● **ACTIVITY**
In the data below, count every line that holds the string "readelf" and reply with the number alone.
--------
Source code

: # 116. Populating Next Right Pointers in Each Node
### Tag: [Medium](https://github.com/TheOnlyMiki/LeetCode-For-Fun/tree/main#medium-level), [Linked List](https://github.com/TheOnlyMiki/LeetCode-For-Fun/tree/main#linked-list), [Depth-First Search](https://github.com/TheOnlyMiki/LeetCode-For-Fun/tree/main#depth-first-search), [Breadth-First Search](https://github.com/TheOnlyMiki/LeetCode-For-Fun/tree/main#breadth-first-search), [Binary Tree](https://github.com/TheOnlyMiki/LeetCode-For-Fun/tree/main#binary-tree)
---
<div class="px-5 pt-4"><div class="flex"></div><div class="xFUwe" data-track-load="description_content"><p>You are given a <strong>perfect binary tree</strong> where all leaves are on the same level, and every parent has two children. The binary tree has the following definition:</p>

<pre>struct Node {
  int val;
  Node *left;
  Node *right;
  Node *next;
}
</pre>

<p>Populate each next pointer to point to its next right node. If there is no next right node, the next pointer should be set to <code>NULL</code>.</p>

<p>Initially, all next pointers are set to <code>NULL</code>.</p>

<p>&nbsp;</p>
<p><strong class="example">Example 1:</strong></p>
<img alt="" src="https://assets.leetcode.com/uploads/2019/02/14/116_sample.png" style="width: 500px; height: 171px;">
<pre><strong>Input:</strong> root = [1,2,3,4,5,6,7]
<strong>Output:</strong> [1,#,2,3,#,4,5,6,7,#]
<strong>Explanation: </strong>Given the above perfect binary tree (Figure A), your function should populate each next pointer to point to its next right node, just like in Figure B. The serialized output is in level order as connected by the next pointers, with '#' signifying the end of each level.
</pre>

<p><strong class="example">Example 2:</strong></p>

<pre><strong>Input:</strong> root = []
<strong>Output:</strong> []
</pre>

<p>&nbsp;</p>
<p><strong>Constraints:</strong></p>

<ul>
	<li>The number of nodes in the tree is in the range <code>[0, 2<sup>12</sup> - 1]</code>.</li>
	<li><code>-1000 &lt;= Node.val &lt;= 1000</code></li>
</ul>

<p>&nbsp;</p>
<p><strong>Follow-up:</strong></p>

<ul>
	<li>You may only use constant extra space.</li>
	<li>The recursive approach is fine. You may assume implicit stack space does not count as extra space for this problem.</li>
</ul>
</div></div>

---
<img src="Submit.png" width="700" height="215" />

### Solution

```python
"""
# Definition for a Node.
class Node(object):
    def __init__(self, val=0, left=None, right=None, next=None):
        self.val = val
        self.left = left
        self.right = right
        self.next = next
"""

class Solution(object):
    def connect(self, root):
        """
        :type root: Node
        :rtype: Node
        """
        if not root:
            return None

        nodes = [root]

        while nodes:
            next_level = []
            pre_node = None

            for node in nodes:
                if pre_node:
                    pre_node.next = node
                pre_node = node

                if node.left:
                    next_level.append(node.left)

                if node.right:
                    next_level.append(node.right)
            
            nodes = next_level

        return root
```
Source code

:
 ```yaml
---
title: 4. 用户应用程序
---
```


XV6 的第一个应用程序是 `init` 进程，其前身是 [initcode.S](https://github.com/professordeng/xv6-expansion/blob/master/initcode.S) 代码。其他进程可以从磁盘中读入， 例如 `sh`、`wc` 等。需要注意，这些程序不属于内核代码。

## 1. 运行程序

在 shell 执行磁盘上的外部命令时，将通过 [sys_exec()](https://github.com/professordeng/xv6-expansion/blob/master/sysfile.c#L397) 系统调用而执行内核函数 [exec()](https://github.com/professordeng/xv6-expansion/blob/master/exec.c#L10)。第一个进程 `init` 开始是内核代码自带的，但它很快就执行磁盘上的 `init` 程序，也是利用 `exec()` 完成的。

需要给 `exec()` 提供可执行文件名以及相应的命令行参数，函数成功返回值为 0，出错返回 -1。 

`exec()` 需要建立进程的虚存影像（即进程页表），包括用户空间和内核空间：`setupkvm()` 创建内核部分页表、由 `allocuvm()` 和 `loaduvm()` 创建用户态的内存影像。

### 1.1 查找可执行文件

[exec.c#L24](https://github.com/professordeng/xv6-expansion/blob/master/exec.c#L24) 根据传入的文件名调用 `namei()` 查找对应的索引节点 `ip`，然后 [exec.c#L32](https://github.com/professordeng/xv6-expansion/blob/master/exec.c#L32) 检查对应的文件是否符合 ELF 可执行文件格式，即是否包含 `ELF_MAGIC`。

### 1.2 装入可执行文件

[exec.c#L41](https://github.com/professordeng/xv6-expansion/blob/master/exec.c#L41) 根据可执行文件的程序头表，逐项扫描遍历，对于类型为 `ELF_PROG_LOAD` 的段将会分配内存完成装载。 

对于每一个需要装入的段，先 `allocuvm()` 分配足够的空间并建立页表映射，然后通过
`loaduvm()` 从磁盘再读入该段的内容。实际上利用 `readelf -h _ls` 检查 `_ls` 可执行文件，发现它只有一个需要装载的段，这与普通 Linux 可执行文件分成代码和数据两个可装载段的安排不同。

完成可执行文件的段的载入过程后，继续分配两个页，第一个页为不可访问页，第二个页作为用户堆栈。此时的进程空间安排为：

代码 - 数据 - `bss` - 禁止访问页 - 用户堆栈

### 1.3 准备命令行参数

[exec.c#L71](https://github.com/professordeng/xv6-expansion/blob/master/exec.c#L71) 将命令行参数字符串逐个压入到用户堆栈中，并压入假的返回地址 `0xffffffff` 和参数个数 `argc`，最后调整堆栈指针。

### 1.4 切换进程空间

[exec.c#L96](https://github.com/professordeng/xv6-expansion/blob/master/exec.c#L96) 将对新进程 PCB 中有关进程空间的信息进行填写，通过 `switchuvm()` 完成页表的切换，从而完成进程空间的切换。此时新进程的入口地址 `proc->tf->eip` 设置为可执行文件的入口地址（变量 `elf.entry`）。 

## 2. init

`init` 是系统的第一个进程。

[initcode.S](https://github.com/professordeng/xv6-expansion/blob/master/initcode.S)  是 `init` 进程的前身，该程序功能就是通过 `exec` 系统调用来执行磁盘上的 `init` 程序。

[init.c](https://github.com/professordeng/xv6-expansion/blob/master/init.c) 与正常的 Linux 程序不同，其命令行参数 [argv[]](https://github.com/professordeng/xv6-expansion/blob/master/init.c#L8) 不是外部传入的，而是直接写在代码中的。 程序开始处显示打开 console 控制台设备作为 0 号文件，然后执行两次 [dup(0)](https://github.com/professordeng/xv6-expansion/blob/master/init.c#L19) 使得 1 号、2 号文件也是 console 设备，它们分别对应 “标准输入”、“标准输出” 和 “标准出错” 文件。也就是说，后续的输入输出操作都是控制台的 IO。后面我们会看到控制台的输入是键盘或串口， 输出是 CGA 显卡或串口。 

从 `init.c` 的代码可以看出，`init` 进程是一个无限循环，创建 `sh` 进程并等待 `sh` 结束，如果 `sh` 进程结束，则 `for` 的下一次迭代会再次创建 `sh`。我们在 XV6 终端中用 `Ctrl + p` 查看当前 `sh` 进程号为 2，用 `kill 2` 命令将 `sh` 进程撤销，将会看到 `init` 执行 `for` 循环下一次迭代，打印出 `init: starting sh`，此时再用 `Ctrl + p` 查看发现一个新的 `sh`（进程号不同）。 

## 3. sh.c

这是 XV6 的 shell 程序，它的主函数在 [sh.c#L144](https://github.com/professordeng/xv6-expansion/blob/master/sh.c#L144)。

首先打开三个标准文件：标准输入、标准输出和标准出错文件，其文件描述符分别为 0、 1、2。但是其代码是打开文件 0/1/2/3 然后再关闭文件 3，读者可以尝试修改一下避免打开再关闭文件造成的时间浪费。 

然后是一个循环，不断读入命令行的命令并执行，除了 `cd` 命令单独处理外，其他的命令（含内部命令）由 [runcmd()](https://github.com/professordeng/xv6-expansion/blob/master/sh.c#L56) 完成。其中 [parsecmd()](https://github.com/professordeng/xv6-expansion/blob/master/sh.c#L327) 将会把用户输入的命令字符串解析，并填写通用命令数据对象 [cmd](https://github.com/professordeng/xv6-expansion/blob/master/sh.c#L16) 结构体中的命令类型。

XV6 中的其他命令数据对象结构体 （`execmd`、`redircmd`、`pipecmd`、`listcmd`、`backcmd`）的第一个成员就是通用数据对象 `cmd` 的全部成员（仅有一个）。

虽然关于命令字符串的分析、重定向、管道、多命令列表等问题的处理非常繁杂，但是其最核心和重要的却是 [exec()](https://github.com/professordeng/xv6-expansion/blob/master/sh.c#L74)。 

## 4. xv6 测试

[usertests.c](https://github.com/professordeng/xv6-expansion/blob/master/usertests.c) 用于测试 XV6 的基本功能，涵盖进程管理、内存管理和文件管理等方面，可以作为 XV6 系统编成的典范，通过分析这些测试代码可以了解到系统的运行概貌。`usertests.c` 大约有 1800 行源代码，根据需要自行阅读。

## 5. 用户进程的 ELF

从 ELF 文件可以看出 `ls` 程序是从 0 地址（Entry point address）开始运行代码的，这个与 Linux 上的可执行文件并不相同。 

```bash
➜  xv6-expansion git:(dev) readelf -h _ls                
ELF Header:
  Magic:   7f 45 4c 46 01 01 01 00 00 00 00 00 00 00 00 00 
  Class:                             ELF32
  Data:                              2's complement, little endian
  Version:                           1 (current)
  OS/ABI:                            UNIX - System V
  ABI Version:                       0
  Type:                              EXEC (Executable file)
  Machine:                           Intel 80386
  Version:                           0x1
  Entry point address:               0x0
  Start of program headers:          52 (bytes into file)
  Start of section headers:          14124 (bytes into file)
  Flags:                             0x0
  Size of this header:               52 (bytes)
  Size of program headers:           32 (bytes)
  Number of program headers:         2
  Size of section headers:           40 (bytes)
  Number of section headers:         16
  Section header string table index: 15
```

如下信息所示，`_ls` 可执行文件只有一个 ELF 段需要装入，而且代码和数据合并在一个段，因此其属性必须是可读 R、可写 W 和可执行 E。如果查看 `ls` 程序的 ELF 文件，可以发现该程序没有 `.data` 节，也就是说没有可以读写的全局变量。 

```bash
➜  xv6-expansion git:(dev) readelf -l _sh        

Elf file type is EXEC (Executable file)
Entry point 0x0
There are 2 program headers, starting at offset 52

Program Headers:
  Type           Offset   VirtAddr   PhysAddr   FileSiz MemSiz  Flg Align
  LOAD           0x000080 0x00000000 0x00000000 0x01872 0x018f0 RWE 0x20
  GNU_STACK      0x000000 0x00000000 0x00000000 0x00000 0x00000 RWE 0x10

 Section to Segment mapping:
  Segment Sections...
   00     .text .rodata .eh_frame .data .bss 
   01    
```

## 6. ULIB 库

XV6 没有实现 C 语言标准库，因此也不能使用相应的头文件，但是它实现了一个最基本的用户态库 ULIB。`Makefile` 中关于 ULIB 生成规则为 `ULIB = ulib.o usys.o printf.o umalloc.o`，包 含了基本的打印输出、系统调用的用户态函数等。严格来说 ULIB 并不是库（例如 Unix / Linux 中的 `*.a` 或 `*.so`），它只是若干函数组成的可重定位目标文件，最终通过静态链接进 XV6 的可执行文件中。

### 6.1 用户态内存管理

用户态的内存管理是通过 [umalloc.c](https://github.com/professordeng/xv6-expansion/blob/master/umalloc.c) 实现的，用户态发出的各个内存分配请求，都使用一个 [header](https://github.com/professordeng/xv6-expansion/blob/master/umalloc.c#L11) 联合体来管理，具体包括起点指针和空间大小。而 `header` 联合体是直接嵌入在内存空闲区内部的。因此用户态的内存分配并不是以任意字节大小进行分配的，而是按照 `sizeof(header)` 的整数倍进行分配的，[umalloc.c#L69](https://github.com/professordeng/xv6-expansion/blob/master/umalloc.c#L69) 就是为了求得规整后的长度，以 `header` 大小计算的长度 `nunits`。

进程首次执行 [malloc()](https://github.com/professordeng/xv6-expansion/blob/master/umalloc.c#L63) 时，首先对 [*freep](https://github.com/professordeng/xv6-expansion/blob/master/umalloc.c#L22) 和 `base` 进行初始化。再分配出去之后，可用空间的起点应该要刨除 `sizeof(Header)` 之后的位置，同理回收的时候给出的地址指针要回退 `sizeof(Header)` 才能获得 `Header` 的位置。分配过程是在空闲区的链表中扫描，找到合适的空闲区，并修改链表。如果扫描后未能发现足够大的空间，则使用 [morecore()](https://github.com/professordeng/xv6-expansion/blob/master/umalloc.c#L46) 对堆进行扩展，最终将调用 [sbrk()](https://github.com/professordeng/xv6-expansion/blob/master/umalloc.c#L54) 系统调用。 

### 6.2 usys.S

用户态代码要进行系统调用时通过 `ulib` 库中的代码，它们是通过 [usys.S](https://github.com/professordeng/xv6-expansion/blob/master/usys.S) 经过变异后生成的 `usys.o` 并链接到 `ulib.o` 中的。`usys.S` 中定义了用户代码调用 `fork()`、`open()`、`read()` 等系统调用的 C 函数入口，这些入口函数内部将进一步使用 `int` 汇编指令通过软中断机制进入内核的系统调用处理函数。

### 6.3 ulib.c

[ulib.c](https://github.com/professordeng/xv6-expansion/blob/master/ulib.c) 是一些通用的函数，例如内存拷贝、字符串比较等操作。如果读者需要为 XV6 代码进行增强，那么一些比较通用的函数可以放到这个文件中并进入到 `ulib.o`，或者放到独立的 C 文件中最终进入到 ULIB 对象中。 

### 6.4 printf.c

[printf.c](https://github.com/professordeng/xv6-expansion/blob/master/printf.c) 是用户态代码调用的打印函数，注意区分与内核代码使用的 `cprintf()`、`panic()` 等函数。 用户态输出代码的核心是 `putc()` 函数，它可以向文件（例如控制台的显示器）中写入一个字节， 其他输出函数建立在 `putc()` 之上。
--------
● **ANSWER SECTION**
3